Objectives : To evaluate the change in sexual function status after TURP in a select population of Indian elderly males presenting with benign prostatic hyperplasia (BPH).
Methods : One hundred and thirty-six patients present­ing with BPH and treated with transurethral resection of prostate (TURP) during the period from August 1999 to July 2001 were evaluated for pre and postoperative sexual function using a 10-question proforma.
Results : The mean age of the patients was 64.9 years while the mean duration of lower urinary tract symptoms was 1.9 years. Of the 109 patients with a living wife/part­ner, 54 (49.54%) had active sex lives with coital frequency ranging from once a week to less than once a fortnight. Preoperatively, 48 of these patients had good erections whereas 6 had weak erections though they were able to have satisfactory penetration. All 54 had normal ejacu­lation prior to TURP. In the postoperative follow up, 10 (18.5%) of these 54 patients reported an improvement in their sex life in terms of increased libido and improved erections. Twenty-six (48.1 %) had no change in their sta­tus after TURP, but were satisfied with their sex life. Out of these 36 patients, 4 patients had preserved ante grade ejaculation. The remaining 18 (33.33%) had deteriora­tion in their status in terms of decreased libido and poor erections. None of our patients who were sexually inac­tive before TURP regained sexual activity.
Conclusions: About 50% of patients with a living spouse/partner are sexually active at the time of undergo­ing TURP for BPH. TURF leads to a deterioration of sexual function in up to 33% of these patients. This in­cludes both loss of libido and erections. It is also associ­ated with a loss of ante grade ejaculation in over 85% patients. Very few patients who are sexually inactive pre-operatively recover sexual function after surgery. This study suggests that sexual counseling during informed consent should be a regular feature prior to TURP.

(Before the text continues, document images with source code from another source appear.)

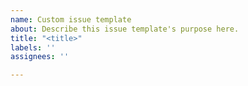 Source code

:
 ```yaml
---
name: Custom issue template
about: Describe this issue template's purpose here.
title: "<title>"
labels: ''
assignees: ''

---
```



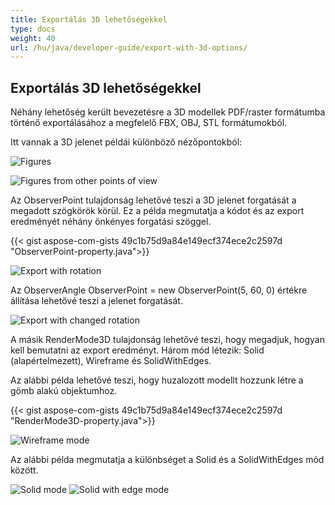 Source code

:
 ```yaml
---
title: Exportálás 3D lehetőségekkel
type: docs
weight: 40
url: /hu/java/developer-guide/export-with-3d-options/
---
```


## **Exportálás 3D lehetőségekkel**

Néhány lehetőség került bevezetésre a 3D modellek PDF/raster formátumba történő exportálásához a megfelelő FBX, OBJ, STL formátumokból.

Itt vannak a 3D jelenet példái különböző nézőpontokból:

![Figures](/cad/_assets/guide/3d/fig1.png)

![Figures from other points of view](/cad/_assets/guide/3d/fig2.png)

Az ObserverPoint tulajdonság lehetővé teszi a 3D jelenet forgatását a megadott szögkörök körül. Ez a példa megmutatja a kódot és az export eredményét néhány önkényes forgatási szöggel.

{{< gist aspose-com-gists 49c1b75d9a84e149ecf374ece2c2597d "ObserverPoint-property.java">}}

![Export with rotation](/cad/_assets/guide/3d/fig3.png)

Az ObserverAngle ObserverPoint = new ObserverPoint(5, 60, 0) értékre állítása lehetővé teszi a jelenet forgatását.

![Export with changed rotation](/cad/_assets/guide/3d/fig4.png)

A másik RenderMode3D tulajdonság lehetővé teszi, hogy megadjuk, hogyan kell bemutatni az export eredményt. Három mód létezik: Solid (alapértelmezett), Wireframe és SolidWithEdges.

Az alábbi példa lehetővé teszi, hogy huzalozott modellt hozzunk létre a gömb alakú objektumhoz.

{{< gist aspose-com-gists 49c1b75d9a84e149ecf374ece2c2597d "RenderMode3D-property.java">}}

![Wireframe mode](/cad/_assets/guide/3d/fig5.png)

Az alábbi példa megmutatja a különbséget a Solid és a SolidWithEdges mód között.

![Solid mode](/cad/_assets/guide/3d/fig6.png)
![Solid with edge mode](/cad/_assets/guide/3d/fig7.png)
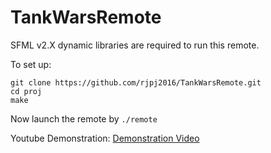 # TankWarsRemote

SFML v2.X dynamic libraries are required to run this remote.

To set up:

```
git clone https://github.com/rjpj2016/TankWarsRemote.git
cd proj
make
```

Now launch the remote by ```./remote```

Youtube Demonstration: 
[Demonstration Video](https://www.youtube.com/edit?o=U&video_id=-Mg_qvlVJJs)
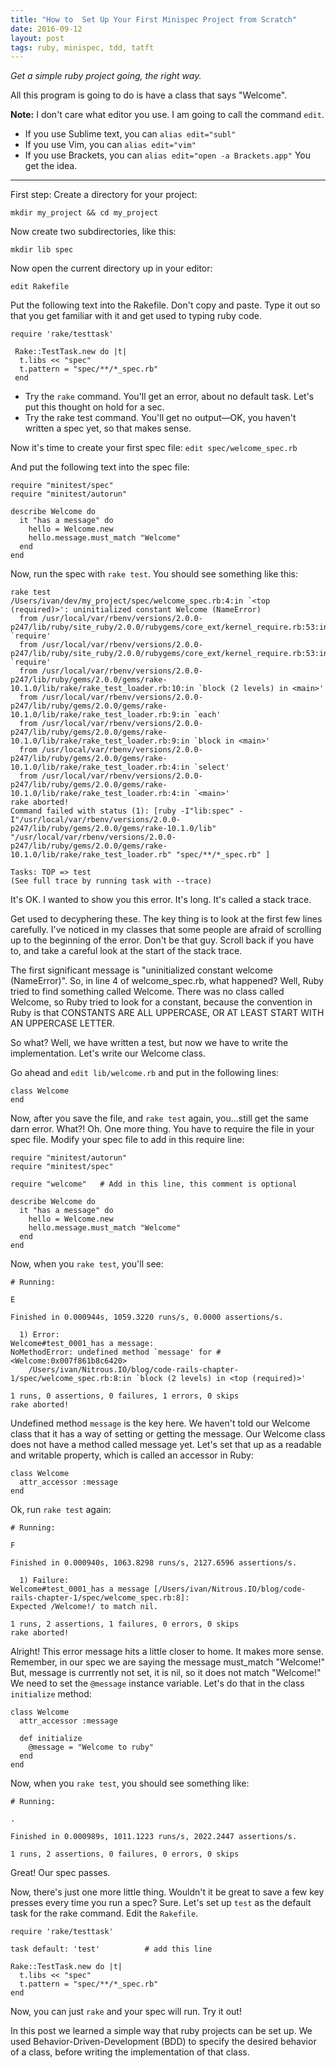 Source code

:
 ```yaml
---
title: "How to  Set Up Your First Minispec Project from Scratch"
date: 2016-09-12
layout: post
tags: ruby, minispec, tdd, tatft
---
```

 *Get a simple ruby project going, the right way.*
 
 All this program is going to do is have a class that says "Welcome".

**Note:** I don't care what editor you use. I am going to call the command `edit`.

* If you use Sublime text, you can `alias edit="subl"`
* If you use Vim, you can `alias edit="vim"`
* If you use Brackets, you can `alias edit="open -a Brackets.app"` You get the idea.

<hr>

First step: Create a directory for your project:

    mkdir my_project && cd my_project

Now create two subdirectories, like this:

    mkdir lib spec

Now open the current directory up in your editor:

    edit Rakefile

Put the following text into the Rakefile. Don't copy and paste. Type it out so that you get familiar with it and get used to typing ruby code.

    require 'rake/testtask'

     Rake::TestTask.new do |t|
      t.libs << "spec"
      t.pattern = "spec/**/*_spec.rb"
     end

* Try the `rake` command. You'll get an error, about no default task. Let's put this thought on hold for a sec.
* Try the rake test command. You'll get no output—OK, you haven't written a spec yet, so that makes sense.

Now it's time to create your first spec file: `edit spec/welcome_spec.rb`

And put the following text into the spec file:

    require "minitest/spec"
    require "minitest/autorun"

    describe Welcome do
      it "has a message" do
        hello = Welcome.new
        hello.message.must_match "Welcome"
      end
    end
    
Now, run the spec with `rake test`. You should see something like this:

    rake test
    /Users/ivan/dev/my_project/spec/welcome_spec.rb:4:in `<top (required)>': uninitialized constant Welcome (NameError)
      from /usr/local/var/rbenv/versions/2.0.0-p247/lib/ruby/site_ruby/2.0.0/rubygems/core_ext/kernel_require.rb:53:in `require'
      from /usr/local/var/rbenv/versions/2.0.0-p247/lib/ruby/site_ruby/2.0.0/rubygems/core_ext/kernel_require.rb:53:in `require'
      from /usr/local/var/rbenv/versions/2.0.0-p247/lib/ruby/gems/2.0.0/gems/rake-10.1.0/lib/rake/rake_test_loader.rb:10:in `block (2 levels) in <main>'
      from /usr/local/var/rbenv/versions/2.0.0-p247/lib/ruby/gems/2.0.0/gems/rake-10.1.0/lib/rake/rake_test_loader.rb:9:in `each'
      from /usr/local/var/rbenv/versions/2.0.0-p247/lib/ruby/gems/2.0.0/gems/rake-10.1.0/lib/rake/rake_test_loader.rb:9:in `block in <main>'
      from /usr/local/var/rbenv/versions/2.0.0-p247/lib/ruby/gems/2.0.0/gems/rake-10.1.0/lib/rake/rake_test_loader.rb:4:in `select'
      from /usr/local/var/rbenv/versions/2.0.0-p247/lib/ruby/gems/2.0.0/gems/rake-10.1.0/lib/rake/rake_test_loader.rb:4:in `<main>'
    rake aborted!
    Command failed with status (1): [ruby -I"lib:spec" -I"/usr/local/var/rbenv/versions/2.0.0-p247/lib/ruby/gems/2.0.0/gems/rake-10.1.0/lib" "/usr/local/var/rbenv/versions/2.0.0-p247/lib/ruby/gems/2.0.0/gems/rake-10.1.0/lib/rake/rake_test_loader.rb" "spec/**/*_spec.rb" ]

    Tasks: TOP => test
    (See full trace by running task with --trace)
   
It's OK. I wanted to show you this error. It's long. It's called a stack trace. 

Get used to decyphering these. The key thing is to look at the first few lines carefully. I've noticed in my classes that some people are afraid of scrolling up to the beginning of the error. Don't be that guy. Scroll back if you have to, and take a careful look at the start of the stack trace. 

The first significant message is "uninitialized constant welcome (NameError)". So, in line 4 of welcome_spec.rb, what happened? Well, Ruby tried to find something called Welcome. There was no class called Welcome, so Ruby tried to look for a constant, because the convention in Ruby is that CONSTANTS ARE ALL UPPERCASE, OR AT LEAST START WITH AN UPPERCASE LETTER.

So what? Well, we have written a test, but now we have to write the implementation. Let's write our Welcome class.

Go ahead and `edit lib/welcome.rb` and put in the following lines:

    class Welcome
    end
    
Now, after you save the file, and `rake test` again, you...still get the same darn error. What?! Oh. One more thing. You have to require the file in your spec file. Modify your spec file to add in this require line:

    require "minitest/autorun"
    require "minitest/spec"

    require "welcome"   # Add in this line, this comment is optional

    describe Welcome do
      it "has a message" do
        hello = Welcome.new
        hello.message.must_match "Welcome"
      end
    end
    
Now, when you `rake test`, you'll see:

    # Running:

    E

    Finished in 0.000944s, 1059.3220 runs/s, 0.0000 assertions/s.

      1) Error:
    Welcome#test_0001_has a message:
    NoMethodError: undefined method `message' for #<Welcome:0x007f861b8c6420>
        /Users/ivan/Nitrous.IO/blog/code-rails-chapter-1/spec/welcome_spec.rb:8:in `block (2 levels) in <top (required)>'

    1 runs, 0 assertions, 0 failures, 1 errors, 0 skips
    rake aborted!

Undefined method `message` is the key here. We haven't told our Welcome class that it has a way of setting or getting the message. Our Welcome class does not have a method called message yet. Let's set that up as a readable and writable property, which is called an accessor in Ruby:

    class Welcome
      attr_accessor :message
    end
    
Ok, run `rake test` again:

    # Running:

    F

    Finished in 0.000940s, 1063.8298 runs/s, 2127.6596 assertions/s.

      1) Failure:
    Welcome#test_0001_has a message [/Users/ivan/Nitrous.IO/blog/code-rails-chapter-1/spec/welcome_spec.rb:8]:
    Expected /Welcome!/ to match nil.

    1 runs, 2 assertions, 1 failures, 0 errors, 0 skips
    rake aborted!
    
Alright! This error message hits a little closer to home. It makes more sense. Remember, in our spec we are saying the message must_match "Welcome!" But, message is currrently not set, it is nil, so it does not match "Welcome!" We need to set the `@message` instance variable. Let's do that in the class `initialize` method:

    class Welcome
      attr_accessor :message

      def initialize
        @message = "Welcome to ruby"
      end
    end
    
Now, when you `rake test`, you should see something like:

    # Running:

    .

    Finished in 0.000989s, 1011.1223 runs/s, 2022.2447 assertions/s.

    1 runs, 2 assertions, 0 failures, 0 errors, 0 skips

Great! Our spec passes.

Now, there's just one more little thing. Wouldn't it be great to save a few key presses every time you run a spec? Sure. Let's set up `test` as the default task for the rake command. Edit the `Rakefile`.

    require 'rake/testtask'

    task default: 'test'          # add this line

    Rake::TestTask.new do |t|
      t.libs << "spec"
      t.pattern = "spec/**/*_spec.rb"
    end
    
Now, you can just `rake` and your spec will run. Try it out!

In this post we learned a simple way that ruby projects can be set up. We used Behavior-Driven-Development (BDD) to specify the desired behavior of a class, before writing the implementation of that class.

Keywords: BPH, erectile dysfunction, sexual dysfunction, prostatec-tomy, wedge loop.


How to cite this article:
Gupta NP, Doddamani DD, Kumar R. Sexual function status before and after transurethral resection of prostate (TURP) in Indian patients with benign hyperplasia of prostate. Indian J Urol 2004;20:86-9

How to cite this URL:
Gupta NP, Doddamani DD, Kumar R. Sexual function status before and after transurethral resection of prostate (TURP) in Indian patients with benign hyperplasia of prostate. Indian J Urol [serial online] 2004 [cited 2019 Jul 22];20:86-9. Available from: http://www.indianjurol.com/text.asp?2004/20/2/86/20728



   Introduction Top


There is a gradual decline in sexual function with in­creasing age in the elderly male. The prevalence of erec­tile dysfunction in the western population has been found to vary from 3% in those aged 50-54 years to 26% in those aged 70-78 years. [1],[2],[3] Similarly, in Japan, the incidence of erectile dysfunction was 14% in those aged 50-59 years and 27.9% in those aged 70-79 years. [4],[5] These men are commonly afflicted by lower urinary tract symptoms, of which the commonest cause remains benign prostatic hyperplasia. [6] The prevalence of BPH in the Massachussets male aging study was 33.5% in those aged 60-70 years. [7] Prostatectomy may have adverse consequences for the patient in terms of disturbance in sexual function due to erectile dysfunction or secondarily due to voiding diffi­culties. [5],[8],[9],[10] Hernandez et al [11] followed patients for 6 months after TURP and found 5.6% deterioration in sexual function. They also found that of those with no sexual activity before TURP, 66.2% recovered sexual activity after surgery. In a study of 131 BPH patients Baniel et al, re­ported a 44.5% incidence of unsuccessful coitus in those with severe lower urinary tract symptoms as compared to 13.1 % in those with mild symptoms. [12] Based on subjective patient data, various studies have shown a 5-40% in­cidence of impotence following prostatectomy. [11],[12],[13],[14],[15],[16] .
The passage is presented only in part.